Het linkerachterraam en het rechtervoorraam had ik een stukje opengezet, dat leverde volgens een krantenartikel de meest optimale barrière op. Ik wist vrijwel zeker dat Z geen corona had, en dat wist ze zelf ook. Maar toen ze gisteren de huisarts belde om een afspraak te maken omdat ze wilde weten waar die steken in haar zij vandaan kwamen, kreeg ze de vraag of ze klachten had. Omdat ze goudeerlijk is, zei ze ‘ja’, want ze moest al een paar dagen hoesten, ze was waarschijnlijk verkouden, en toen zei de huisartsassistente dat ze eerst een test moest laten doen.
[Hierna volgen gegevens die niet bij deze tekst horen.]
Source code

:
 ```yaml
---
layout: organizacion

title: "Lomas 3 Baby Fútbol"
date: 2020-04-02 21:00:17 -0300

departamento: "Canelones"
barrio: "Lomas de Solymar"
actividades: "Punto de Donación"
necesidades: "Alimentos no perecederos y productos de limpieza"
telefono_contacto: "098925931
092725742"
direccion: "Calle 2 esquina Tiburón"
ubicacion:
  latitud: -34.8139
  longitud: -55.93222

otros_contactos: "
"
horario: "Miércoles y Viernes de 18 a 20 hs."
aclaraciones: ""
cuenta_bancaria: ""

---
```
We hoefden maar een paar minuutjes te rijden. De testlocatie was op de parkeerplaats achter de politieacademie. R was hier al twee keer geweest, nu kreeg ik de kans zo’n test drive-in ook eens van dichtbij te bekijken. Ik deed het passagiersraam verder omlaag. We kronkelden door een systeem: bij het eerste hokje werd om naam en geboortedatum gevraagd, ja, Z stond in het systeem. Met een grijper hengelde een jonge vrouw een buisje in een plastic boterhamzakje door het open raam. Ik legde het op de passagiersstoel, kronkelde een stukje verder, stopte. Ik wachtte tot een jonge man in een veiligheidsuniform en een geel hesje twee vingers opstak, waaruit ik opmaakte dat wij tent twee in mochten rijden.
De vrouw die de test ging afnemen, was ook jong, misschien een verpleegkunde- of geneeskundestudent. Z stapte uit, nam het zakje met het buisje mee, mocht op een stoel plaatsnemen, gaf het buisje aan de vrouw, kreeg in ruil een tissue om haar neus te snuiten die ze na gebruik in het boterhamzakje moest doen waar de jonge vrouw het buisje inmiddels uit had gehaald. Eerst ging er een wattenstaafje in Z’s mond, daarna eentje in haar neus. Ik zag haar gezicht vertrekken. Toen ze weer instapte, zei ze: ‘Erger dan corona.’ Ze is echt grappig.